**Stored entries**:
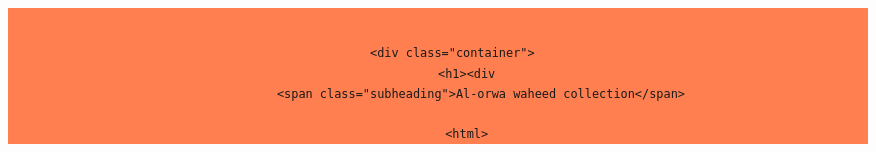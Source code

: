 <!DOCTYPE html> 
<html>
<head>
<style>
body {
  background-color: coral;  
}  
</style>
</head>
<body>
</style>
</head>
<body> <html lang="en"> 
 <head>
</style>
</head>
<body>
     <meta charset="UTF-8"> 
     <meta http-equiv="X-UA-Compatible" content="IE=edge"> 
     <meta name="viewport" content="width=device-width, initial-scale=1.0"> 
     <title>create a landing page website </title><link rel="stylesheet" href="style.css"> 
	<head>
	<title>Al-orwa waheed collection</title>
	<meta name="viewport" content="width=device-width, initial-scale=1">
		<li:wght@400;500;700&display=swap" rel="stylesheet">
	<link rel="stylesheet" href="index.css">
</head>
<body>
	<header>
	
		<div class="container">
			<h1><div
				<span class="subheading">Al-orwa waheed collection</span>
			
			<html>
<head>
<style>
ul {
  list-style-type: none;
  margin: 0;
  padding: 0;
  overflow: hidden;
  background-color: #333333;
}

li {
  float: left;
}

li a {
  display: block;
  color: white;
  text-align: center;
  padding: 16px;
  text-decoration: none;
}
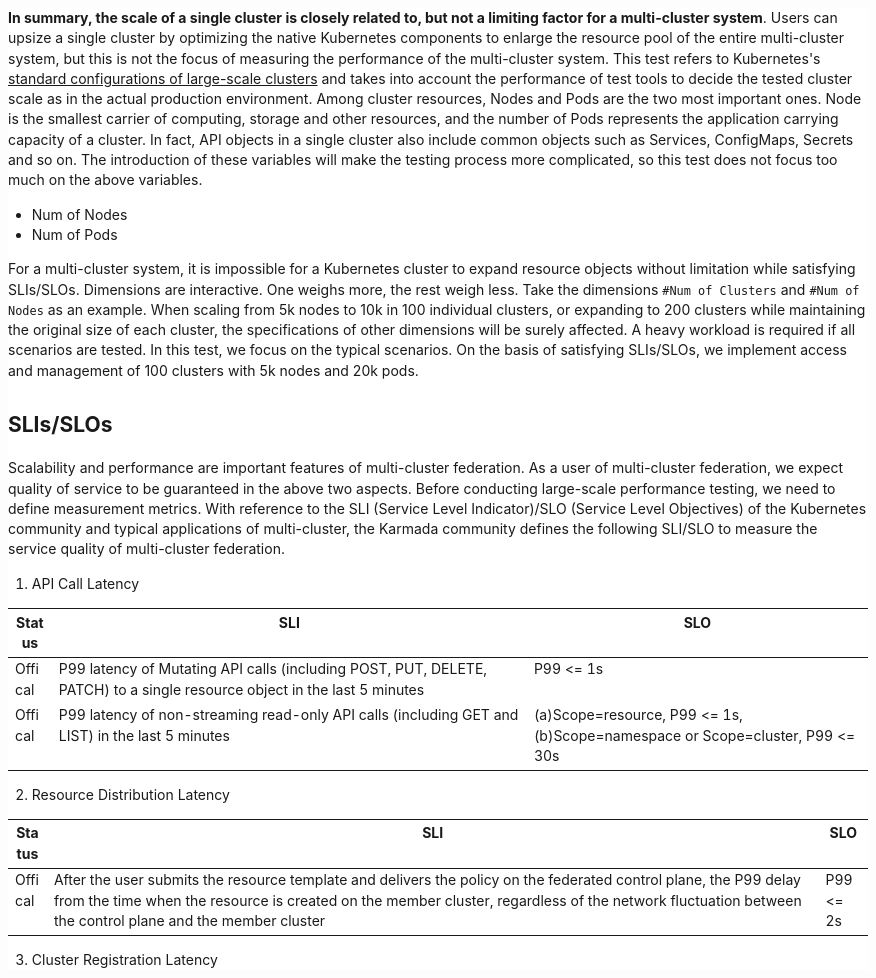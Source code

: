    **In summary, the scale of a single cluster is closely related to, but not a limiting factor for a multi-cluster system**. Users can upsize a single cluster by optimizing the native Kubernetes components to enlarge the resource pool of the entire multi-cluster system, but this is not the focus of measuring the performance of the multi-cluster system.
   This test refers to Kubernetes's [standard configurations of large-scale clusters](https://kubernetes.io/docs/setup/best-practices/cluster-large/) and takes into account the performance of test tools to decide the tested cluster scale as in the actual production environment. Among cluster resources, Nodes and Pods are the two most important ones.
   Node is the smallest carrier of computing, storage and other resources, and the number of Pods represents the application carrying capacity of a cluster. 
   In fact, API objects in a single cluster also include common objects such as Services, ConfigMaps, Secrets and so on. The introduction of these variables will make the testing process more complicated, so this test does not focus too much on the above variables.
   * Num of Nodes
   * Num of Pods

For a multi-cluster system, it is impossible for a Kubernetes cluster to expand resource objects without limitation while satisfying SLIs/SLOs.
Dimensions are interactive. One weighs more, the rest weigh less.
Take the dimensions `#Num of Clusters` and `#Num of Nodes` as an example. When scaling from 5k nodes to 10k in 100 individual clusters, or expanding to 200 clusters while maintaining the original size of each cluster, the specifications of other dimensions will be surely affected.
A heavy workload is required if all scenarios are tested. In this test, we focus on the typical scenarios. On the basis of satisfying SLIs/SLOs, we implement access and management of 100 clusters with 5k nodes and 20k pods.

## SLIs/SLOs

Scalability and performance are important features of multi-cluster federation. As a user of multi-cluster federation, we expect quality of service to be guaranteed in the above two aspects. Before conducting large-scale performance testing, we need to define measurement metrics.
With reference to the SLI (Service Level Indicator)/SLO (Service Level Objectives) of the Kubernetes community and typical applications of multi-cluster, the Karmada community defines the following SLI/SLO to measure the service quality of multi-cluster federation.

1. API Call Latency


| Status  | SLI                                                                                                                      | SLO                                                                               |
|---------|--------------------------------------------------------------------------------------------------------------------------|-----------------------------------------------------------------------------------|
| Offical | P99 latency of Mutating API calls (including POST, PUT, DELETE, PATCH) to a single resource object in the last 5 minutes | P99 \<\= 1s                                                                       |
| Offical | P99 latency of non-streaming read-only API calls (including GET and LIST) in the last 5 minutes                          | (a)Scope=resource, P99 \<\= 1s, (b)Scope=namespace or Scope=cluster, P99 \<\= 30s |

2. Resource Distribution Latency


| Status  | SLI                                                                                                                                                                                                                                                                         | SLO         |
|---------|-----------------------------------------------------------------------------------------------------------------------------------------------------------------------------------------------------------------------------------------------------------------------------|-------------|
| Offical | After the user submits the resource template and delivers the policy on the federated control plane, the P99 delay from the time when the resource is created on the member cluster, regardless of the network fluctuation between the control plane and the member cluster | P99 \<\= 2s |

3. Cluster Registration Latency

**What to produce**: Please copy every line in the entries where "class" appears.

**Answer to the problem**:
		<div class="container">
				<span class="subheading">Al-orwa waheed collection</span>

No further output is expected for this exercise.